Oleh: Racha Julian Chairurrizal
Dalam sejarahnya, manusia adalah makhluk yang selalu bisa beradaptasi dengan dunianya. Terbukti sejak 2,4 juta tahun yang lalu sampai hari ini spesies manusia masih eksis di muka bumi. Mulai dari periode Revolusi Kognitif (70.000 tahun yang lalu), Revolusi Pertanian (11.000 tahun yang lalu), Revolusi Ilmiah (500 tahun yang lalu), Revolusi Industri (250 tahun yang lalu), hingga akhirnya memicu Revolusi Informasi pada sekitar 50 tahun yang lalu, dan hari ini mulai bermunculan tanda-tanda Revolusi Bioteknologi yang akan ditandai dengan munculnya manusia pasca-manusia yang mampu hidup selamanya (cyborg) (Harari, 2017). Maka pada dasarnya manusia selalu punya akal untuk mengatasi halangan dan segala jenis perubahan yang menimpa hidup dan dunianya.
Manusia Pra-Industri
Dalam kajiannya, Bintarto (1995), menyampaikan bahwa terdapat setidaknya sembilan fase kronologi kehidupan manusia. Pertama, Manusia Food Gathers atau manusia yang secara adaptif pada masa awal kehidupan sudah dapat memanfaatkan alat sederhana untuk survive melalui mengumpulkan hasil hutan (buah/dedaunan). Kedua, Manusia Hunting People atau manusia satu tingkat di atas Food Gathers dalam konteks area perburuan yang tidak hanya berkutat pada hutan areanya, dikarenakan manusia ini mulai mengenal hewan sebagai buruannya.
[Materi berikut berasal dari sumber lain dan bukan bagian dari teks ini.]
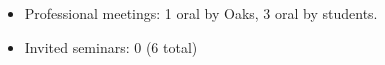 \begin{itemize}
    \item Professional meetings: 1 oral by Oaks, 3 oral by students.
    \item Invited seminars: 0 (6 total)
\end{itemize}
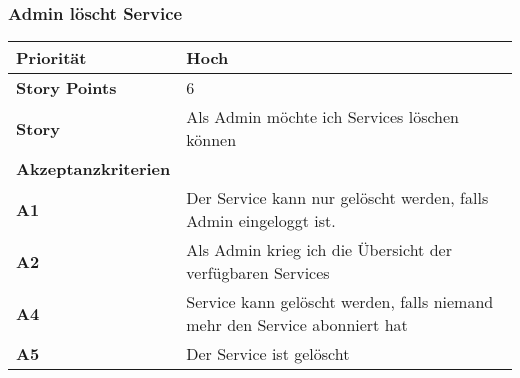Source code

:  \subsubsection{Admin löscht Service}
 
  \begin{tabularx}{\linewidth}{l X}
  \textbf{Priorität} & Hoch\\
  \hline
  \textbf{Story Points} & 6\\
  \hline
  \textbf{Story}& Als Admin möchte ich Services löschen können\\
  \hline
    \textbf{Akzeptanzkriterien} & \\
    \hline
      \textbf{A1} & Der Service kann nur gelöscht werden, falls Admin eingeloggt ist.\\
  \hline
  \textbf{A2} & Als Admin krieg ich die Übersicht der verfügbaren Services\\
  \hline
  \textbf{A4} & Service kann gelöscht werden, falls niemand mehr den Service abonniert hat\\
  \hline
    \textbf{A5} & Der Service ist gelöscht\\
  \hline
 \end{tabularx}
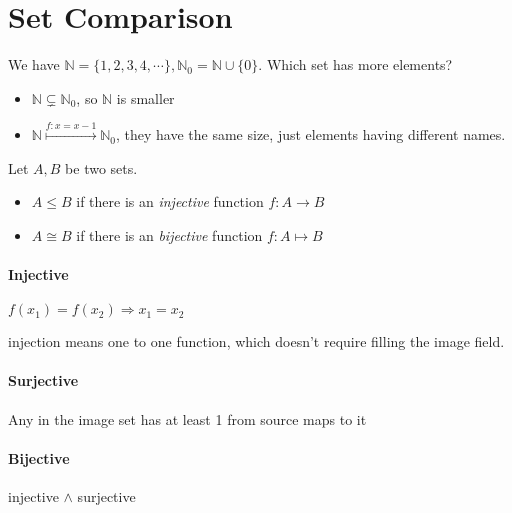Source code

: \section{Set Comparison}
We have
\(\mathbb{N} = \{1,2,3,4,\cdots\}, \mathbb{N}_0 = \mathbb{N} \cup \{0\}\).
Which set has more elements?

\begin{itemize}
\item
  \(\mathbb{N} \subsetneq \mathbb{N}_0\), so \(\mathbb{N}\) is smaller
\item
  \(\mathbb{N} \overset{f: x=x-1}{\mapsto} \mathbb{N}_0\), they have the same size,
  just elements having different names.
\end{itemize}

\begin{definition}
Let $A, B$ be two sets.

\begin{itemize}
\item
  \(A \le B\) if there is an \emph{injective} function
  \(f : A \rightarrow B\)
\item
  \(A \cong B\) if there is an \emph{bijective} function
  \(f: A \mapsto B\)
\end{itemize}

\paragraph{Injective} \(f(x_1)=f(x_2) \Rightarrow x_1 = x_2\)

injection means one to one function, which doesn't require filling the
image field.

\paragraph{Surjective} Any in the image set has at least 1 from source
maps to it

\paragraph{Bijective} injective \(\land\) surjective

\end{definition}
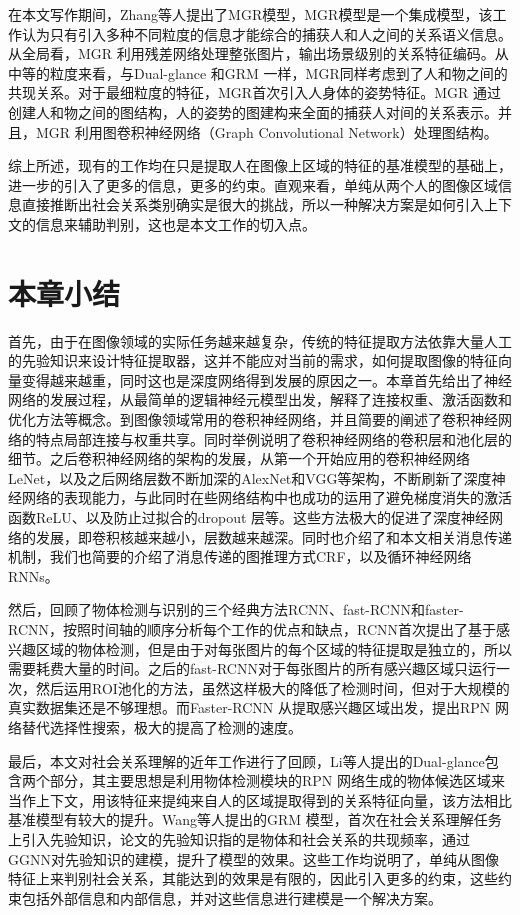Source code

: 在本文写作期间，Zhang等人\cite{zhang2019multi}提出了MGR模型，MGR模型是一个集成模型，该工作认为只有引入多种不同粒度的信息才能综合的捕获人和人之间的关系语义信息。从全局看，MGR 利用残差网络处理整张图片，输出场景级别的关系特征编码。从中等的粒度来看，与Dual-glance 和GRM 一样，MGR同样考虑到了人和物之间的共现关系。对于最细粒度的特征，MGR首次引入人身体的姿势特征。MGR 通过创建人和物之间的图结构，人的姿势的图建构来全面的捕获人对间的关系表示。并且，MGR 利用图卷积神经网络（Graph Convolutional Network）\cite{kipf2016semi}处理图结构。


综上所述，现有的工作均在只是提取人在图像上区域的特征的基准模型的基础上，进一步的引入了更多的信息，更多的约束。直观来看，单纯从两个人的图像区域信息直接推断出社会关系类别确实是很大的挑战，所以一种解决方案是如何引入上下文的信息来辅助判别，这也是本文工作的切入点。

\section{本章小结}

首先，由于在图像领域的实际任务越来越复杂，传统的特征提取方法依靠大量人工的先验知识来设计特征提取器，这并不能应对当前的需求，如何提取图像的特征向量变得越来越重，同时这也是深度网络得到发展的原因之一。本章首先给出了神经网络的发展过程，从最简单的逻辑神经元模型出发，解释了连接权重、激活函数和优化方法等概念。到图像领域常用的卷积神经网络，并且简要的阐述了卷积神经网络的特点局部连接与权重共享。同时举例说明了卷积神经网络的卷积层和池化层的细节。之后卷积神经网络的架构的发展，从第一个开始应用的卷积神经网络LeNet，以及之后网络层数不断加深的AlexNet和VGG等架构，不断刷新了深度神经网络的表现能力，与此同时在些网络结构中也成功的运用了避免梯度消失的激活函数ReLU、以及防止过拟合的dropout 层等。这些方法极大的促进了深度神经网络的发展，即卷积核越来越小，层数越来越深。同时也介绍了和本文相关消息传递机制，我们也简要的介绍了消息传递的图推理方式CRF，以及循环神经网络RNNs。

然后，回顾了物体检测与识别的三个经典方法RCNN、fast-RCNN和faster-RCNN，按照时间轴的顺序分析每个工作的优点和缺点，RCNN首次提出了基于感兴趣区域的物体检测，但是由于对每张图片的每个区域的特征提取是独立的，所以需要耗费大量的时间。之后的fast-RCNN对于每张图片的所有感兴趣区域只运行一次，然后运用ROI池化的方法，虽然这样极大的降低了检测时间，但对于大规模的真实数据集还是不够理想。而Faster-RCNN 从提取感兴趣区域出发，提出RPN 网络替代选择性搜索，极大的提高了检测的速度。

最后，本文对社会关系理解的近年工作进行了回顾，Li等人提出的Dual-glance包含两个部分，其主要思想是利用物体检测模块的RPN 网络生成的物体候选区域来当作上下文，用该特征来提纯来自人的区域提取得到的关系特征向量，该方法相比基准模型有较大的提升。Wang等人提出的GRM 模型，首次在社会关系理解任务上引入先验知识，论文的先验知识指的是物体和社会关系的共现频率，通过GGNN对先验知识的建模，提升了模型的效果。这些工作均说明了，单纯从图像特征上来判别社会关系，其能达到的效果是有限的，因此引入更多的约束，这些约束包括外部信息和内部信息，并对这些信息进行建模是一个解决方案。








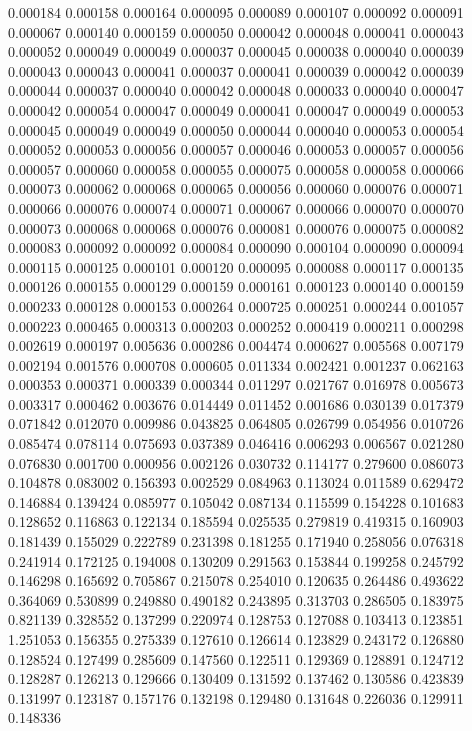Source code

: 0.000184
0.000158
0.000164
0.000095
0.000089
0.000107
0.000092
0.000091
0.000067
0.000140
0.000159
0.000050
0.000042
0.000048
0.000041
0.000043
0.000052
0.000049
0.000049
0.000037
0.000045
0.000038
0.000040
0.000039
0.000043
0.000043
0.000041
0.000037
0.000041
0.000039
0.000042
0.000039
0.000044
0.000037
0.000040
0.000042
0.000048
0.000033
0.000040
0.000047
0.000042
0.000054
0.000047
0.000049
0.000041
0.000047
0.000049
0.000053
0.000045
0.000049
0.000049
0.000050
0.000044
0.000040
0.000053
0.000054
0.000052
0.000053
0.000056
0.000057
0.000046
0.000053
0.000057
0.000056
0.000057
0.000060
0.000058
0.000055
0.000075
0.000058
0.000058
0.000066
0.000073
0.000062
0.000068
0.000065
0.000056
0.000060
0.000076
0.000071
0.000066
0.000076
0.000074
0.000071
0.000067
0.000066
0.000070
0.000070
0.000073
0.000068
0.000068
0.000076
0.000081
0.000076
0.000075
0.000082
0.000083
0.000092
0.000092
0.000084
0.000090
0.000104
0.000090
0.000094
0.000115
0.000125
0.000101
0.000120
0.000095
0.000088
0.000117
0.000135
0.000126
0.000155
0.000129
0.000159
0.000161
0.000123
0.000140
0.000159
0.000233
0.000128
0.000153
0.000264
0.000725
0.000251
0.000244
0.001057
0.000223
0.000465
0.000313
0.000203
0.000252
0.000419
0.000211
0.000298
0.002619
0.000197
0.005636
0.000286
0.004474
0.000627
0.005568
0.007179
0.002194
0.001576
0.000708
0.000605
0.011334
0.002421
0.001237
0.062163
0.000353
0.000371
0.000339
0.000344
0.011297
0.021767
0.016978
0.005673
0.003317
0.000462
0.003676
0.014449
0.011452
0.001686
0.030139
0.017379
0.071842
0.012070
0.009986
0.043825
0.064805
0.026799
0.054956
0.010726
0.085474
0.078114
0.075693
0.037389
0.046416
0.006293
0.006567
0.021280
0.076830
0.001700
0.000956
0.002126
0.030732
0.114177
0.279600
0.086073
0.104878
0.083002
0.156393
0.002529
0.084963
0.113024
0.011589
0.629472
0.146884
0.139424
0.085977
0.105042
0.087134
0.115599
0.154228
0.101683
0.128652
0.116863
0.122134
0.185594
0.025535
0.279819
0.419315
0.160903
0.181439
0.155029
0.222789
0.231398
0.181255
0.171940
0.258056
0.076318
0.241914
0.172125
0.194008
0.130209
0.291563
0.153844
0.199258
0.245792
0.146298
0.165692
0.705867
0.215078
0.254010
0.120635
0.264486
0.493622
0.364069
0.530899
0.249880
0.490182
0.243895
0.313703
0.286505
0.183975
0.821139
0.328552
0.137299
0.220974
0.128753
0.127088
0.103413
0.123851
1.251053
0.156355
0.275339
0.127610
0.126614
0.123829
0.243172
0.126880
0.128524
0.127499
0.285609
0.147560
0.122511
0.129369
0.128891
0.124712
0.128287
0.126213
0.129666
0.130409
0.131592
0.137462
0.130586
0.423839
0.131997
0.123187
0.157176
0.132198
0.129480
0.131648
0.226036
0.129911
0.148336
Ketiga, Manusia Fisherman atau manusia yang sudah berani meninggalkan tempat tinggalnya untuk berkelana menangkap buruan di sungai, laut atau danau. Secara teknis, Fisherman juga mulai mengetahui teknologi tentang sampan dan cara menangkap buruan di medan yang berbeda (air). Keempat, Manusia Shifting Cultivators atau manusia yang mulai berpikir tentang hidup menetap, tidak nomaden. Maka manusia di fase ini mulai berpikir untuk bagaimana bisa survive tanpa harus keluar area rumah, oleh karena itu pada fase ini manusia mulai mengenal sistem pertanian, meskipun masih memakai sistem lahan berpindah (lahan sekali pakai), jadi bisa dibilang masih semi-nomaden.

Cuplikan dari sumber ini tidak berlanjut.